Because only the text is wanted, repeat the records below exactly and omit the pictures.

Dataset entries

*-*-*

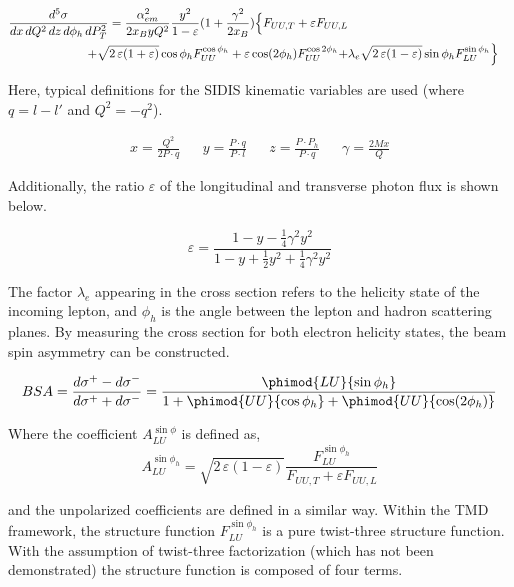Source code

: \begin{eqnarray}
  \frac{d^5\sigma}{dx \, dQ^{2}\, dz\, d\phi_h\, d P_{T}^2} = \frac{\alpha^2_{em}}{2x_B y Q^2} \frac{y^2}{1-\varepsilon}  ( 1+\frac{\gamma^2}{2x_B} ) \Bigl\{ F_{UU ,T} +  \varepsilon F_{UU ,L} \nonumber \\
  + \sqrt{2\,\varepsilon (1+\varepsilon)} \cos\phi_h F_{UU}^{\cos\phi_h}+ \varepsilon \cos(2\phi_h) F_{UU}^{\cos 2\phi_h} +& \lambda_e
\sqrt{2\,\varepsilon (1-\varepsilon)} \sin\phi_h F_{LU}^{\sin\phi_h} \Bigr\}
\end{eqnarray}

Here, typical definitions for the SIDIS kinematic variables are used (where $q = l - l'$ and $Q^{2} = -q^{2}$). 

\begin{align}
  x = \frac{Q^{2}}{2P \cdot q} && y = \frac{P \cdot q}{P \cdot l} && z = \frac{P \cdot P_{h}}{P \cdot q} && \gamma = \frac{2Mx}{Q}
\end{align}

Additionally, the ratio $\varepsilon$ of the longitudinal and transverse photon flux is shown below.

\begin{equation}
	\varepsilon = \frac{1 - y - \frac{1}{4}\gamma^2 y^2}{1 - y + \frac{1}{2}y^2 + \frac{1}{4}\gamma^2 y^2}
\end{equation}

The factor $\lambda_e$ appearing in the cross section refers to the helicity state of the incoming lepton, and $\phi_h$ is the angle between the lepton and hadron scattering planes.  By measuring the cross section for both electron helicity states, the beam spin asymmetry can be constructed.  

\begin{equation}
  BSA = \frac{d\sigma^+ - d\sigma^-}{d\sigma^+ + d\sigma^-} = \frac{\phimod{LU}{\sin\phi_h}}{1 + \phimod{UU}{\cos\phi_h} + \phimod{UU}{\cos(2\phi_h)}}
\end{equation}

Where the coefficient $A_{LU}^{\sin\phi}$ is defined as, 
\begin{equation}
  A_{LU}^{\sin\phi_h} = \sqrt{2\,\varepsilon (1-\varepsilon)} \frac{F_{LU}^{\sin\phi_h}}{F_{UU,T} + \varepsilon F_{UU,L}}
\end{equation}

and the unpolarized coefficients are defined in a similar way.  Within the TMD framework, the structure function $F_{LU}^{\sin\phi_h}$ is a pure twist-three structure function.  With the assumption of twist-three factorization (which has not been demonstrated) the structure function is composed of four terms.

*-*-*

◆ **WRITTEN RESPONSE**:
Source code

: \begin{eqnarray}
  \frac{d^5\sigma}{dx \, dQ^{2}\, dz\, d\phi_h\, d P_{T}^2} = \frac{\alpha^2_{em}}{2x_B y Q^2} \frac{y^2}{1-\varepsilon}  ( 1+\frac{\gamma^2}{2x_B} ) \Bigl\{ F_{UU ,T} +  \varepsilon F_{UU ,L} \nonumber \\
  + \sqrt{2\,\varepsilon (1+\varepsilon)} \cos\phi_h F_{UU}^{\cos\phi_h}+ \varepsilon \cos(2\phi_h) F_{UU}^{\cos 2\phi_h} +& \lambda_e
\sqrt{2\,\varepsilon (1-\varepsilon)} \sin\phi_h F_{LU}^{\sin\phi_h} \Bigr\}
\end{eqnarray}

Here, typical definitions for the SIDIS kinematic variables are used (where $q = l - l'$ and $Q^{2} = -q^{2}$). 

\begin{align}
  x = \frac{Q^{2}}{2P \cdot q} && y = \frac{P \cdot q}{P \cdot l} && z = \frac{P \cdot P_{h}}{P \cdot q} && \gamma = \frac{2Mx}{Q}
\end{align}

Additionally, the ratio $\varepsilon$ of the longitudinal and transverse photon flux is shown below.

\begin{equation}
	\varepsilon = \frac{1 - y - \frac{1}{4}\gamma^2 y^2}{1 - y + \frac{1}{2}y^2 + \frac{1}{4}\gamma^2 y^2}
\end{equation}

The factor $\lambda_e$ appearing in the cross section refers to the helicity state of the incoming lepton, and $\phi_h$ is the angle between the lepton and hadron scattering planes.  By measuring the cross section for both electron helicity states, the beam spin asymmetry can be constructed.  

\begin{equation}
  BSA = \frac{d\sigma^+ - d\sigma^-}{d\sigma^+ + d\sigma^-} = \frac{\phimod{LU}{\sin\phi_h}}{1 + \phimod{UU}{\cos\phi_h} + \phimod{UU}{\cos(2\phi_h)}}
\end{equation}

Where the coefficient $A_{LU}^{\sin\phi}$ is defined as, 
\begin{equation}
  A_{LU}^{\sin\phi_h} = \sqrt{2\,\varepsilon (1-\varepsilon)} \frac{F_{LU}^{\sin\phi_h}}{F_{UU,T} + \varepsilon F_{UU,L}}
\end{equation}

and the unpolarized coefficients are defined in a similar way.  Within the TMD framework, the structure function $F_{LU}^{\sin\phi_h}$ is a pure twist-three structure function.  With the assumption of twist-three factorization (which has not been demonstrated) the structure function is composed of four terms.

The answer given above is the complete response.